-- Aim of the exercise --
Number of lines with the string "fixed" in the entries below: report it, and nothing besides.

-- Source data --
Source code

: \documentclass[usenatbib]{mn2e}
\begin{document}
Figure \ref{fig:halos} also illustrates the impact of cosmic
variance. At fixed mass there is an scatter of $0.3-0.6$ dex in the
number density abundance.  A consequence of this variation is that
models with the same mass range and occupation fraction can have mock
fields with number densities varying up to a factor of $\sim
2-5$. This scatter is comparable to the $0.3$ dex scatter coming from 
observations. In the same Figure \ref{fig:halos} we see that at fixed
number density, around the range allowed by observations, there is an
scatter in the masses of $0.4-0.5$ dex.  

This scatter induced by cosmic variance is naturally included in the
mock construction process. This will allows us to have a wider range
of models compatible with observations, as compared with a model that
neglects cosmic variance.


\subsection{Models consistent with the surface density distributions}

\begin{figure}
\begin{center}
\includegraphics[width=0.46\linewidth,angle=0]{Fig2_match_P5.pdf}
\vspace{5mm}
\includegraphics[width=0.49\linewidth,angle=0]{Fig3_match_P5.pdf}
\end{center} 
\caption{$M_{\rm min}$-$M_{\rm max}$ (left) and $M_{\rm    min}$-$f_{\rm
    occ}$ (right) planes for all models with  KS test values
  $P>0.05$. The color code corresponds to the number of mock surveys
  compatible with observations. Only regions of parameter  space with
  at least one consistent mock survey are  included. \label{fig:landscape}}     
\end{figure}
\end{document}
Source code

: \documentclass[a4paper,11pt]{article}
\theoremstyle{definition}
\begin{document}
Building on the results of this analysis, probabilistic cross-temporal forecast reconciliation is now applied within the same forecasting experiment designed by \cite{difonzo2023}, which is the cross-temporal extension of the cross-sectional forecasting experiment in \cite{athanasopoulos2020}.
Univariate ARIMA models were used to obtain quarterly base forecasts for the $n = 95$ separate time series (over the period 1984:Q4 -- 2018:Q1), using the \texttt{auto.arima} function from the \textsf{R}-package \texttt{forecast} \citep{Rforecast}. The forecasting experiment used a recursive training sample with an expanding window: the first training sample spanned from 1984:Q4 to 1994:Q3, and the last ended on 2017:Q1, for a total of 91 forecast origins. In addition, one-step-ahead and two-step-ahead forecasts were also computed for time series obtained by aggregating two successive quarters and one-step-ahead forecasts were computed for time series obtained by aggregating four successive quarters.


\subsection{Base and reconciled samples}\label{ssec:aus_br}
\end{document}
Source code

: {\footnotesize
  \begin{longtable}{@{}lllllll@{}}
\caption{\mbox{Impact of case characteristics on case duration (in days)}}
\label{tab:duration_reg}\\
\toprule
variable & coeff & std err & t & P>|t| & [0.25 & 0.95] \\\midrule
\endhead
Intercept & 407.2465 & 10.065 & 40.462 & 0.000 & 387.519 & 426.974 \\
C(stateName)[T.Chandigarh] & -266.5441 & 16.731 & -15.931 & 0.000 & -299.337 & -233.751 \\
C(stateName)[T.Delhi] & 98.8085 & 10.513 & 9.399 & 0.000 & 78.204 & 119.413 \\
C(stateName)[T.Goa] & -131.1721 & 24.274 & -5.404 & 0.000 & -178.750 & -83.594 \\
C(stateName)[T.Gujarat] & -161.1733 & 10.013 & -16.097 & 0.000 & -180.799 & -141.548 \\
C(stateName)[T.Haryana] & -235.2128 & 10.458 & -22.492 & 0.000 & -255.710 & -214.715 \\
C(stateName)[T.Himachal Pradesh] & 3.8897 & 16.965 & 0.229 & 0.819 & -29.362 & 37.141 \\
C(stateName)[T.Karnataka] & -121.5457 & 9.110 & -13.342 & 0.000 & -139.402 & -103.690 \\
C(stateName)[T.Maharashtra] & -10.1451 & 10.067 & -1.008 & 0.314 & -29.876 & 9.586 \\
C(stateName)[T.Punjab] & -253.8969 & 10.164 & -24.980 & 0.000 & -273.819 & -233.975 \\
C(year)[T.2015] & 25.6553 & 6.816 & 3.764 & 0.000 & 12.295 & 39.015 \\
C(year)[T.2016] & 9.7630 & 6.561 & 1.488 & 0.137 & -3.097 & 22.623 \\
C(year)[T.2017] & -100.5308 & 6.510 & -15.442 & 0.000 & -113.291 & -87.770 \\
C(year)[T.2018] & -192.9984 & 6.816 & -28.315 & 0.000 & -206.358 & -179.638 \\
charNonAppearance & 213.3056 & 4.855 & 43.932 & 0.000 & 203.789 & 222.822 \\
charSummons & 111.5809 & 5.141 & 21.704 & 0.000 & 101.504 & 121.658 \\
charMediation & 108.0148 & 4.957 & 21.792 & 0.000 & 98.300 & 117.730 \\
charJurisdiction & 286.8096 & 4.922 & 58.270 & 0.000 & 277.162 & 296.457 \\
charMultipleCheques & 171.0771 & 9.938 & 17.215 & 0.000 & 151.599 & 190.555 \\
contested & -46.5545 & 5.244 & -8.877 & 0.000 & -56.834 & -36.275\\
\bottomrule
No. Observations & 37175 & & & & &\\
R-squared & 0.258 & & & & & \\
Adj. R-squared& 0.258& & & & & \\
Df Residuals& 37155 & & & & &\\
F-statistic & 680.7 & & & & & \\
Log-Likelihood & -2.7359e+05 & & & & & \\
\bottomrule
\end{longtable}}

-- Solution for this exercise --
2